▼
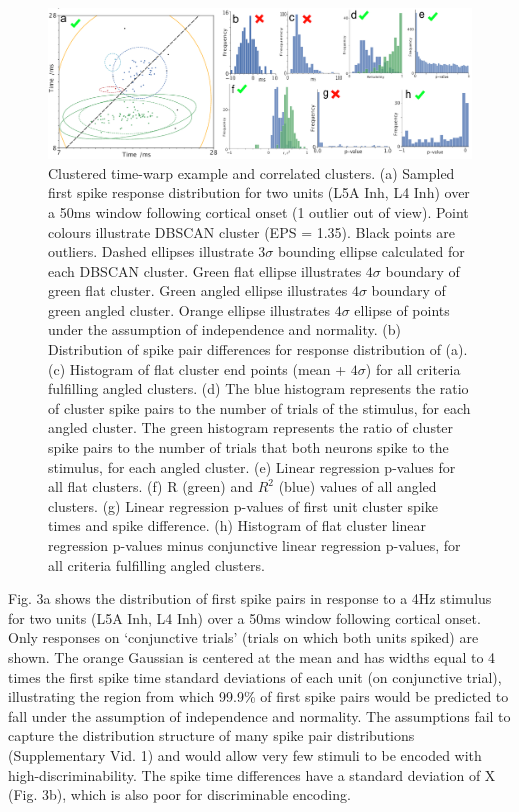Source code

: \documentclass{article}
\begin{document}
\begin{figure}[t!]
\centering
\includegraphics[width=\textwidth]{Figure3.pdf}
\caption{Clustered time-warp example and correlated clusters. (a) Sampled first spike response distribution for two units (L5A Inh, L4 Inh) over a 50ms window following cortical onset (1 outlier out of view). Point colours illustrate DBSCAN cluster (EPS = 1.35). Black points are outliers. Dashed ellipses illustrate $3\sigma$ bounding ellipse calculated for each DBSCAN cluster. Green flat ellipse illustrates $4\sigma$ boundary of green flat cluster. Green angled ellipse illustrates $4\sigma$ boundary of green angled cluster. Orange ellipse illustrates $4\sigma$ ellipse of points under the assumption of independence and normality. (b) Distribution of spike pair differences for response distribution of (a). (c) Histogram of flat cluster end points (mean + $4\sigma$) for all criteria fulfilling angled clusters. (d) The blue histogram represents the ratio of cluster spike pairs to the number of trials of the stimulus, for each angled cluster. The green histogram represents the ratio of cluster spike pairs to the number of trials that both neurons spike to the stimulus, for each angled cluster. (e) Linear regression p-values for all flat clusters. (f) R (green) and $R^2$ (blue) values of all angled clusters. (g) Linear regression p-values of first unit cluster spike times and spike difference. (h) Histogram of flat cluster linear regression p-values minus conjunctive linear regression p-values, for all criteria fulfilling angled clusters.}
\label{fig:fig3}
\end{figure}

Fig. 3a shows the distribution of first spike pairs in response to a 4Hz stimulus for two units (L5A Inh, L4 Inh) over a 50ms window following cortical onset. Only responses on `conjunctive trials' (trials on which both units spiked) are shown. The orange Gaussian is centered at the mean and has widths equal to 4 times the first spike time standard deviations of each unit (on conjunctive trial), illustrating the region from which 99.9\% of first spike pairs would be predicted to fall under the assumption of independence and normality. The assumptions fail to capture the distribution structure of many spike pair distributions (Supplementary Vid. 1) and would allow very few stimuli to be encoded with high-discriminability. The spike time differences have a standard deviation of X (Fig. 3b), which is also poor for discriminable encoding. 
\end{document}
▲
-- TASK DETAILS --
Set down all of the entries exactly as they stand, without any image.

-- SOLVED EXERCISE --
Source code

: \documentclass{article}
\begin{document}
\begin{figure}[t!]
\centering
\includegraphics[width=\textwidth]{Figure3.pdf}
\caption{Clustered time-warp example and correlated clusters. (a) Sampled first spike response distribution for two units (L5A Inh, L4 Inh) over a 50ms window following cortical onset (1 outlier out of view). Point colours illustrate DBSCAN cluster (EPS = 1.35). Black points are outliers. Dashed ellipses illustrate $3\sigma$ bounding ellipse calculated for each DBSCAN cluster. Green flat ellipse illustrates $4\sigma$ boundary of green flat cluster. Green angled ellipse illustrates $4\sigma$ boundary of green angled cluster. Orange ellipse illustrates $4\sigma$ ellipse of points under the assumption of independence and normality. (b) Distribution of spike pair differences for response distribution of (a). (c) Histogram of flat cluster end points (mean + $4\sigma$) for all criteria fulfilling angled clusters. (d) The blue histogram represents the ratio of cluster spike pairs to the number of trials of the stimulus, for each angled cluster. The green histogram represents the ratio of cluster spike pairs to the number of trials that both neurons spike to the stimulus, for each angled cluster. (e) Linear regression p-values for all flat clusters. (f) R (green) and $R^2$ (blue) values of all angled clusters. (g) Linear regression p-values of first unit cluster spike times and spike difference. (h) Histogram of flat cluster linear regression p-values minus conjunctive linear regression p-values, for all criteria fulfilling angled clusters.}
\label{fig:fig3}
\end{figure}

Fig. 3a shows the distribution of first spike pairs in response to a 4Hz stimulus for two units (L5A Inh, L4 Inh) over a 50ms window following cortical onset. Only responses on `conjunctive trials' (trials on which both units spiked) are shown. The orange Gaussian is centered at the mean and has widths equal to 4 times the first spike time standard deviations of each unit (on conjunctive trial), illustrating the region from which 99.9\% of first spike pairs would be predicted to fall under the assumption of independence and normality. The assumptions fail to capture the distribution structure of many spike pair distributions (Supplementary Vid. 1) and would allow very few stimuli to be encoded with high-discriminability. The spike time differences have a standard deviation of X (Fig. 3b), which is also poor for discriminable encoding. 
\end{document}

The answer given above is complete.